Frederick Carl Frieseke (1874-1939)
Frederick Frieseke was among the group of American Impressionist artists who settled in the French village of Giverny, forty miles northwest of Paris, shortly after 1900. This group, which is sometimes referred to as the Giverny Luminists, was attracted to the village by the presence of the great French Impressionist Claude Monet, who had settled there in 1883.
Frieseke is believed to have visited Giverny as early as 1900; in 1906 he and his wife moved into a two-story cottage that adjoined the property of Claude Monet. At Giverny his colleagues included the American painters Guy Rose, Lawton Parker, Edmund Greacen, and Richard E. Miller, with whose work Frieseke’s is often compared. While he maintained an apartment and studio in Paris all his life, Giverny was Frieseke’s summer residence for fourteen years.
In 1920, Frieseke bought a summer home at Le Mesnil-sur-Blangy in Normandy and left the Giverny art colony.

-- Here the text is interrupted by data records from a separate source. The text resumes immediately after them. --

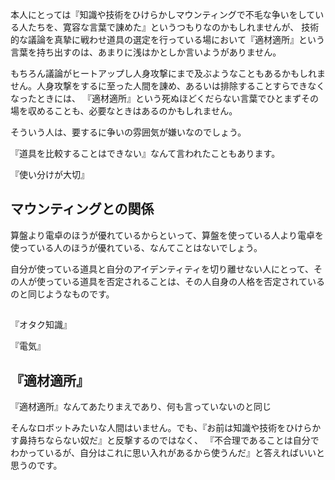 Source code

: 本人にとっては『知識や技術をひけらかしマウンティングで不毛な争いをしている人たちを、寛容な言葉で諌めた』というつもりなのかもしれませんが、
技術的な議論を真摯に戦わせ道具の選定を行っている場において『適材適所』という言葉を持ち出すのは、あまりに浅はかとしか言いようがありません。

もちろん議論がヒートアップし人身攻撃にまで及ぶようなこともあるかもしれません。人身攻撃をするに至った人間を諌め、あるいは排除することすらできなくなったときには、
『適材適所』という死ぬほどくだらない言葉でひとまずその場を収めることも、必要なときはあるのかもしれません。

そういう人は、要するに争いの雰囲気が嫌いなのでしょう。

『道具を比較することはできない』なんて言われたこともあります。

『使い分けが大切』

## マウンティングとの関係

算盤より電卓のほうが優れているからといって、算盤を使っている人より電卓を使っている人のほうが優れている、なんてことはないでしょう。

自分が使っている道具と自分のアイデンティティを切り離せない人にとって、その人が使っている道具を否定されることは、その人自身の人格を否定されているのと同じようなものです。






## 

『オタク知識』

『電気』

## 『適材適所』

『適材適所』なんてあたりまえであり、何も言っていないのと同じ

そんなロボットみたいな人間はいません。でも、『お前は知識や技術をひけらかす鼻持ちならない奴だ』と反撃するのではなく、
『不合理であることは自分でわかっているが、自分はこれに思い入れがあるから使うんだ』と答えればいいと思うのです。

He commenced production of a large group of canvases representing frontally posed female figures, most often using his daughter Frances as model. The palette in these paintings is darker than that of his Giverny period and shows more interest in qualities of chiaroscuro as he explored less brilliant light effects. Works painted after 1920 evidence a great deal of control on Frieseke’s part, which, combined with the deeper palette, contribute to a sense of psychological awareness and intensity.